3. che il ricorso è infondato;

4. che la sentenza impugnata è conforme al principio di diritto affermato da questa Corte con le sentenze nn. 22558 e 23868/2016, con le quali si è statuito che «nel settore scolastico, la clausola 4 dell'Accordo quadro sul rapporto a tempo determinato recepito dalla direttiva n. 1999/70/CE, di diretta applicazione, impone di riconoscere la anzianità di servizio maturata al personale del comparto scuola assunto con contratti a termine, ai fini della attribuzione della medesima progressione stipendiale prevista per i dipendenti a tempo indeterminato dai c.c.n.l. succedutisi nel tempo, sicché vanno disapplicate le disposizioni dei richiamati c.c.n.l. che, prescindendo dalla anzianità maturata, commisurano in ogni caso la retribuzione degli assunti a tempo determinato al trattamento economico iniziale previsto per i dipendenti a tempo indeterminato»; che a dette conclusioni la Corte è pervenuta valorizzando i principi affermati dalla Corte di Giustizia quanto alla interpretazione della clausola 4 dell'Accordo Quadro ed evidenziando che l'obbligo posto a carico degli Stati membri di assicurare al lavoratore a tempo determinato "condizioni di impiego" che non siano meno favorevoli rispetto a quelle riservate all'assunto a tempo indeterminato "comparabile", sussiste a prescindere dalla legittimità del termine apposto al contratto; che il motivo di ricorso non prospetta argomenti che possano indurre a disattendere detto orientamento, al quale va data continuità, poiché le ragioni indicate a fondamento del principio affermato, da intendersi qui richiamate ex art. 118 disp. att. cod. proc. civ., sono integralmente condivise dal Collegio;

5. che è inconferente la censura relativa alla violazione dell’art. 53 l. 312/80, essendo la questione affrontata dalla Corte del merito quella riferita alla violazione del principio di non discriminazione ai fini del riconoscimento dell’anzianità di servizio e non avendo il Ministero evidenziato in alcun modo che la decisione assunta all’esito del giudizio di gravame avesse diversamente qualificato la questione devoluta in primo grado ed in quella sede decisa in senso ad esso sfavorevole analogamente a quella relativa al profilo di non discriminazione;

6. che pertanto, essendo da condividere nella sostanza la proposta del relatore, il ricorso va complessivamente rigettato;

7. che nulla va statuito per le spese del presente giudizio di legittimità, essendo la T. rimasta intimata;

8. che non può trovare applicazione nei confronti delle Amministrazioni dello Stato l’art. 13, comma 1 quater, d.P.R. 30 maggio 2002, n. 115, nel testo introdotto dall’art. 1, comma 17, legge 24 dicembre 2012, n. 228, atteso che le stesse, mediante il meccanismo della prenotazione a debito, sono esentate dal pagamento delle imposte e tasse che gravano sul processo (cfr.

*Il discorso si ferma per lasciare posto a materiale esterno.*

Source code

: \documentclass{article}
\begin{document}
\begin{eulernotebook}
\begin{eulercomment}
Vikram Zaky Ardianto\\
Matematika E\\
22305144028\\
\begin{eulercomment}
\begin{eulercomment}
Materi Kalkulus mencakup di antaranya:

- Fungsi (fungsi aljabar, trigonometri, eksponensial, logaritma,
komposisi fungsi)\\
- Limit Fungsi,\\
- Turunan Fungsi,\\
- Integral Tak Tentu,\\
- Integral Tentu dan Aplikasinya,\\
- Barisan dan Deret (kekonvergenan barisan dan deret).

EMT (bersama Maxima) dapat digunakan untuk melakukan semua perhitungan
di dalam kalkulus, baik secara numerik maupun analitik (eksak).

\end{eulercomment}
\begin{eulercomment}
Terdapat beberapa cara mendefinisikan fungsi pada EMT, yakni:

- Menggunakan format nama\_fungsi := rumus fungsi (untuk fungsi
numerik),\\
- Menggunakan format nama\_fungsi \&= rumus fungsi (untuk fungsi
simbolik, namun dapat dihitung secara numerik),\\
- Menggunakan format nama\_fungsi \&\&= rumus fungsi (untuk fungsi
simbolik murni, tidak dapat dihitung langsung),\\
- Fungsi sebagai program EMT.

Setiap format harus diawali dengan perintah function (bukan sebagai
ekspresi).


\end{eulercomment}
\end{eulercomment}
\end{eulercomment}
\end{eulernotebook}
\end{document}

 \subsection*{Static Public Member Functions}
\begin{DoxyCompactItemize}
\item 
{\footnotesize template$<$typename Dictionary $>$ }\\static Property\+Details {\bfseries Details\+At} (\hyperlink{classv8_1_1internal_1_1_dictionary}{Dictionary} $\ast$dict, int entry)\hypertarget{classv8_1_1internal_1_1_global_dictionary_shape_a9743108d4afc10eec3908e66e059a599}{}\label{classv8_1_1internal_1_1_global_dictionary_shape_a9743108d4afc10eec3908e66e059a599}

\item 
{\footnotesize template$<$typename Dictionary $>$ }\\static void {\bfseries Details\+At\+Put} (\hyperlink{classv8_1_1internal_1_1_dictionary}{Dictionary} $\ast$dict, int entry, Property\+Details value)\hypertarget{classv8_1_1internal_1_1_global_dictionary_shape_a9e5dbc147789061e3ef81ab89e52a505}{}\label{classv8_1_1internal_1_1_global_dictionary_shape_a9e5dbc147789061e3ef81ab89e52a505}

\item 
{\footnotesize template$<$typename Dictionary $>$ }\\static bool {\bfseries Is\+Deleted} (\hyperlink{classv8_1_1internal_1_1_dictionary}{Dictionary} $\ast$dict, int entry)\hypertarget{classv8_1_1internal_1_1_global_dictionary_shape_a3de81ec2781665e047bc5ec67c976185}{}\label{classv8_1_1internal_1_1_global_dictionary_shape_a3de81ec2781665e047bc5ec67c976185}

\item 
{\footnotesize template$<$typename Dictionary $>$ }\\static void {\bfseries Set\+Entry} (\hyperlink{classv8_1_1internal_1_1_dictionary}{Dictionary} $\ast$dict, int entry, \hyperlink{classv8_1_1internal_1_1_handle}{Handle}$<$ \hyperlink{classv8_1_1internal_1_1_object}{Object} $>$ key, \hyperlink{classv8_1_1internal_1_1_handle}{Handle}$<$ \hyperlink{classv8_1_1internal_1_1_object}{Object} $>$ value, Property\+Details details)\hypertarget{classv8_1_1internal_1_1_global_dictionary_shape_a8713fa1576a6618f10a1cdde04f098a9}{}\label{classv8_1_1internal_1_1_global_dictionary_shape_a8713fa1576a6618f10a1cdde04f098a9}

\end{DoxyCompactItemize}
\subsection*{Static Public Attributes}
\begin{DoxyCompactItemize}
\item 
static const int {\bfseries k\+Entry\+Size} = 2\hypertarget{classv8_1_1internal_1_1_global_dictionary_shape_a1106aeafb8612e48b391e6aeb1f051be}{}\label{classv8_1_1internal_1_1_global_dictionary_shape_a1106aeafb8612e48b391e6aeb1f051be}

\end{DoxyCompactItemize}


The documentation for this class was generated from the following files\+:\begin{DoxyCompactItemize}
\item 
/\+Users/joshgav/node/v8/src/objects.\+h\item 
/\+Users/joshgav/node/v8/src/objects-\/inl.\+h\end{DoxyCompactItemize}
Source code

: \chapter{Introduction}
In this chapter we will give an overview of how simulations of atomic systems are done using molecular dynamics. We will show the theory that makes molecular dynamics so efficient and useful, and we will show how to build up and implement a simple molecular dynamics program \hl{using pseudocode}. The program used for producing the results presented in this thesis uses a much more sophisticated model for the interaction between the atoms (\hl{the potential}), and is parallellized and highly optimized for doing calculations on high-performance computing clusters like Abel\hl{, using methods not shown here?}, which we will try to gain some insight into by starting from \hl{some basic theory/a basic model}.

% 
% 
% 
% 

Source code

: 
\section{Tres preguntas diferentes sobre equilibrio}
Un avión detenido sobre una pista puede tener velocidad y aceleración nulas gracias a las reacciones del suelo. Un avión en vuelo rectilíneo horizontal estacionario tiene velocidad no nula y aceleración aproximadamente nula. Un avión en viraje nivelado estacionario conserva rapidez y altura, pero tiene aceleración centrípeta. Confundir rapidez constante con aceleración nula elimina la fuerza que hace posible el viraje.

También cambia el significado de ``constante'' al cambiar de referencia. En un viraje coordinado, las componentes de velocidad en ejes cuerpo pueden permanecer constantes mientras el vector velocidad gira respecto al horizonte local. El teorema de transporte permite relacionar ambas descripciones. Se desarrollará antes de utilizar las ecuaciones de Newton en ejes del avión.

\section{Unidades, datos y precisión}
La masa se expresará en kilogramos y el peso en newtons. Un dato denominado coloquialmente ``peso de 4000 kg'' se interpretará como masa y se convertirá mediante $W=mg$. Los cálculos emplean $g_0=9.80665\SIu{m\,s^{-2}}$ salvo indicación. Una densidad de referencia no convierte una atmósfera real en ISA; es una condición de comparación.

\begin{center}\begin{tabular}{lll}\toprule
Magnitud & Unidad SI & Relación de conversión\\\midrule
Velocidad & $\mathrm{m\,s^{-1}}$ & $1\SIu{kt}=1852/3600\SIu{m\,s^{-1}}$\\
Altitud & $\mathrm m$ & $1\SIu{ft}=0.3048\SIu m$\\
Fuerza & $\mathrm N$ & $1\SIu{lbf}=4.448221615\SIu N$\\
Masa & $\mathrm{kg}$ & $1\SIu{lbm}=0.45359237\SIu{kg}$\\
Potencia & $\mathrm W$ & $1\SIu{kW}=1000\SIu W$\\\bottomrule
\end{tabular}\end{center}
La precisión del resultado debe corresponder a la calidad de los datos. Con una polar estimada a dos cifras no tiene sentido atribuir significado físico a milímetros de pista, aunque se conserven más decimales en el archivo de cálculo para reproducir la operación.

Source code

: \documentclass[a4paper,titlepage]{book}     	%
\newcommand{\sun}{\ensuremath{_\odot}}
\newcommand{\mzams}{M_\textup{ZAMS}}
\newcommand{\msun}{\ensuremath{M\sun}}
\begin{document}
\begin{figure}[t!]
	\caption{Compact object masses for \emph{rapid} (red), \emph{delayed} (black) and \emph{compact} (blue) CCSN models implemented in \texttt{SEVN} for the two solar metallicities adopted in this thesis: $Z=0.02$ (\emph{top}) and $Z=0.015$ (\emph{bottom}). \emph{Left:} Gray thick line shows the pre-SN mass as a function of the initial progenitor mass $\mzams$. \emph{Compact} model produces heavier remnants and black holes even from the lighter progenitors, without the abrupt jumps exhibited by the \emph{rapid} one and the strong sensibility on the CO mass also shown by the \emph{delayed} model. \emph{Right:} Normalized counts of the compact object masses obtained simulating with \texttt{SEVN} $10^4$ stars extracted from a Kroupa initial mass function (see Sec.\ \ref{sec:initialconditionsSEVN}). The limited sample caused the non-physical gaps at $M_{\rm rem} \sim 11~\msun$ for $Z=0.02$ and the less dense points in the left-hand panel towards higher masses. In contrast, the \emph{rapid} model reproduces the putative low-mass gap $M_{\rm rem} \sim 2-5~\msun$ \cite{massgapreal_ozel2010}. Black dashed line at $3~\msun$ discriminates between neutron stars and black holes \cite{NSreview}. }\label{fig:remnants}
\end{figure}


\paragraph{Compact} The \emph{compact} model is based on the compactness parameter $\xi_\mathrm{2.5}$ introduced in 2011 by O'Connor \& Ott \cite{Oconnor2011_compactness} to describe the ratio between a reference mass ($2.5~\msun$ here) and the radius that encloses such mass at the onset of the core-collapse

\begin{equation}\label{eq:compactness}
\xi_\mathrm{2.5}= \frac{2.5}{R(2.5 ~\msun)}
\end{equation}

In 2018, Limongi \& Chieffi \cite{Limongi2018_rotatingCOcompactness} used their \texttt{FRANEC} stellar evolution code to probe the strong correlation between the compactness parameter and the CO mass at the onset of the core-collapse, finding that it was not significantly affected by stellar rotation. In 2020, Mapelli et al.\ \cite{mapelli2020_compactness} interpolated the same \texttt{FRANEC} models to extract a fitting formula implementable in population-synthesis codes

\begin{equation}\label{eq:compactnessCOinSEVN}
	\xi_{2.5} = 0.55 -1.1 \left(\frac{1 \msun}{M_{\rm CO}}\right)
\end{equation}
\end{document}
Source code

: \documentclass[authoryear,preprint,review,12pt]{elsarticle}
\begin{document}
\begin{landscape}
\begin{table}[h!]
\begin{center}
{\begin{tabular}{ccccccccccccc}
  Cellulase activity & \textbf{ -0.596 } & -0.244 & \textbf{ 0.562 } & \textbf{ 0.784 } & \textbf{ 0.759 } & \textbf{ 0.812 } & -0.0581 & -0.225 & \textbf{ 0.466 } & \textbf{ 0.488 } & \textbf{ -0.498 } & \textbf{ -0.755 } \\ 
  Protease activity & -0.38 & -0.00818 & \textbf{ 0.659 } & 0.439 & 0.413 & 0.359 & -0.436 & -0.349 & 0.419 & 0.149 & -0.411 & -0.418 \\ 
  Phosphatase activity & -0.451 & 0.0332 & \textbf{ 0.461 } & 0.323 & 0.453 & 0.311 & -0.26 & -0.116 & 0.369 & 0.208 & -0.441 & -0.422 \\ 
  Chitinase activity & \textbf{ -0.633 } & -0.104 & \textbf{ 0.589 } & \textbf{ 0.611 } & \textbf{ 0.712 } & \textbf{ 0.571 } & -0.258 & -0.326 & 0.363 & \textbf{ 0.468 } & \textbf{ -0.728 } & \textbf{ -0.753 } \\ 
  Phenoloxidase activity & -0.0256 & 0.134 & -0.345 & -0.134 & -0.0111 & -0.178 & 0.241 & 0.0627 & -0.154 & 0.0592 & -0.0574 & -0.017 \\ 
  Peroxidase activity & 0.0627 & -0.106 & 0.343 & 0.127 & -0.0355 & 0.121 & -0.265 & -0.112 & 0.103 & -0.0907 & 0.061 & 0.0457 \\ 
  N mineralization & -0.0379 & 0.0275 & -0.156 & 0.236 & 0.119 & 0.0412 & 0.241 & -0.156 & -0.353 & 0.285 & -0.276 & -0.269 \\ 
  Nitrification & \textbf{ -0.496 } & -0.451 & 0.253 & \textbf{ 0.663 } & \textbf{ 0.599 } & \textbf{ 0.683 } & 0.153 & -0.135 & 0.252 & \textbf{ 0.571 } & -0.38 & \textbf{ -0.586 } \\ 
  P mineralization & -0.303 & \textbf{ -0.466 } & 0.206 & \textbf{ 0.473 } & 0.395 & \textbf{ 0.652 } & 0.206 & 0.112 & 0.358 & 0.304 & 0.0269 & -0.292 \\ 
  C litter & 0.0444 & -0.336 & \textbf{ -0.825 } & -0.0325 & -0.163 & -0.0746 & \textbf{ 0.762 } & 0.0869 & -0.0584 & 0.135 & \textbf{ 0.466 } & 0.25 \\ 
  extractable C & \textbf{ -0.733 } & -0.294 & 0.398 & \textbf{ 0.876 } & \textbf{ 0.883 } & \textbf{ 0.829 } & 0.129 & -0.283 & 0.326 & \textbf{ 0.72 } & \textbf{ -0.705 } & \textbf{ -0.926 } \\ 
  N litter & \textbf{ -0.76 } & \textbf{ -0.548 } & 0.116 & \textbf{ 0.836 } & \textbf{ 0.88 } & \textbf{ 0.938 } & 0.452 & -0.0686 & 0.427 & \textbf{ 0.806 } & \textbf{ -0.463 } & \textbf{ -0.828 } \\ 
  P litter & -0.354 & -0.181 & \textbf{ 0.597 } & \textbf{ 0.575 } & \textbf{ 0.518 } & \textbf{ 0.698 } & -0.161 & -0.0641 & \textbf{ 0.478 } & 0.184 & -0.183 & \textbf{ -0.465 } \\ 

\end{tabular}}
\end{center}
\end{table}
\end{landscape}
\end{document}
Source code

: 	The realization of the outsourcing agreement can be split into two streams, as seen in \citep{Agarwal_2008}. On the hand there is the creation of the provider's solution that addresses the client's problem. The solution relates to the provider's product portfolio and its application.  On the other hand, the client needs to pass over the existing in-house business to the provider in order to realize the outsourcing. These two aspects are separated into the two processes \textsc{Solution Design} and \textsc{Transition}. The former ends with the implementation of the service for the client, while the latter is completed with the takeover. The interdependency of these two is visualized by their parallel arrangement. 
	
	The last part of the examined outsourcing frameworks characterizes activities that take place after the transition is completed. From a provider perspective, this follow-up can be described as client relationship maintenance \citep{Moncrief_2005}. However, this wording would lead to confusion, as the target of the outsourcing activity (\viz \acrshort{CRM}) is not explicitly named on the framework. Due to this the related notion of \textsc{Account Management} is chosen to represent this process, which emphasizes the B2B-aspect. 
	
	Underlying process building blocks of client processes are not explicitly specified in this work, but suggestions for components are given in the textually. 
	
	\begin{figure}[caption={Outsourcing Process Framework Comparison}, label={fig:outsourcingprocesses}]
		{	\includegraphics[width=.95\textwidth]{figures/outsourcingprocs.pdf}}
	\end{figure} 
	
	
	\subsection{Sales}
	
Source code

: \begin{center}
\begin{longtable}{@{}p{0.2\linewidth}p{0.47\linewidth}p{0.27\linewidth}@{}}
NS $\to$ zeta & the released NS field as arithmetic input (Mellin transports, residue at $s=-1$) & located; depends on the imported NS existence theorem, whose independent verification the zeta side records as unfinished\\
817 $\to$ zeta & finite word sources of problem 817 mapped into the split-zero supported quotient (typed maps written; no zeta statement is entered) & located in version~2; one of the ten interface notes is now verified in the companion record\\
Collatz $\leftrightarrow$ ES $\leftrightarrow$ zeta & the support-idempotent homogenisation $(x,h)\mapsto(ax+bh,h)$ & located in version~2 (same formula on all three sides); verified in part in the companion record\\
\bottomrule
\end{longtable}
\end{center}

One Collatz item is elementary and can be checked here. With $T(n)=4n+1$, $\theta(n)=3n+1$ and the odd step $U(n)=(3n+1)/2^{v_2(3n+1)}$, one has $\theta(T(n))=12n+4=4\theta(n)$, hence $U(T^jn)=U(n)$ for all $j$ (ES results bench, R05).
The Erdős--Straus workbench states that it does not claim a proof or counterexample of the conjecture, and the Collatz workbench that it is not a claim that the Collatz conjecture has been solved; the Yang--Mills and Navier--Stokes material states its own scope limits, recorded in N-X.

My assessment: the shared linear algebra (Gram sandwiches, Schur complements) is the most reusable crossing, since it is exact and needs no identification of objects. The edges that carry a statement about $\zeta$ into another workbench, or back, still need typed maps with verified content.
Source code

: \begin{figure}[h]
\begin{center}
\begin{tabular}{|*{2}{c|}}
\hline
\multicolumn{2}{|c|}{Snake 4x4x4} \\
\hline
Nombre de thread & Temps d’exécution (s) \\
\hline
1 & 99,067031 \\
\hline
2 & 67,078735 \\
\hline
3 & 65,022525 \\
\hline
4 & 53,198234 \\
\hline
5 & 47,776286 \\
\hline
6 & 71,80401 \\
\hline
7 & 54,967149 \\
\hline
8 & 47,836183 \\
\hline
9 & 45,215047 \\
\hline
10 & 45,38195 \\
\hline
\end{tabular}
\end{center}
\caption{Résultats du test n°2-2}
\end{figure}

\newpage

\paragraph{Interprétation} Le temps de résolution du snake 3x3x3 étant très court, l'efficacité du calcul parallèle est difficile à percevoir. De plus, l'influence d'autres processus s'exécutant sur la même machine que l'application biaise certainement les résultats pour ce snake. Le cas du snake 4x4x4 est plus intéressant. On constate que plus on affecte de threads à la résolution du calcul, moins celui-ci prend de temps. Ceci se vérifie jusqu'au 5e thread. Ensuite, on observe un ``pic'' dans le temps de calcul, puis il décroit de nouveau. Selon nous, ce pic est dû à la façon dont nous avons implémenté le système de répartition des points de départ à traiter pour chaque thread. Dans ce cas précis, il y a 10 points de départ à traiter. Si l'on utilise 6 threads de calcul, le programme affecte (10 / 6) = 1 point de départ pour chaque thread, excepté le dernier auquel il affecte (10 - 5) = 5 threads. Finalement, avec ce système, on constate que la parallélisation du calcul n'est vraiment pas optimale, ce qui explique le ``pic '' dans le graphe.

Cass. 1778/2016);

 

P.Q.M.

 

Rigetta il ricorso. Nulla per le spese del presente giudizio di legittimità.

Ai sensi dell’art. 13, comma 1 quater, del d.P.R. 115 del 2002, dà atto della non sussistenza dei presupposti per il versamento, da parte del ricorrente, dell’ulteriore importo a titolo di contributo unificato pari a quello dovuto per il ricorso, a norma del comma 1 - bis dello stesso art. 13.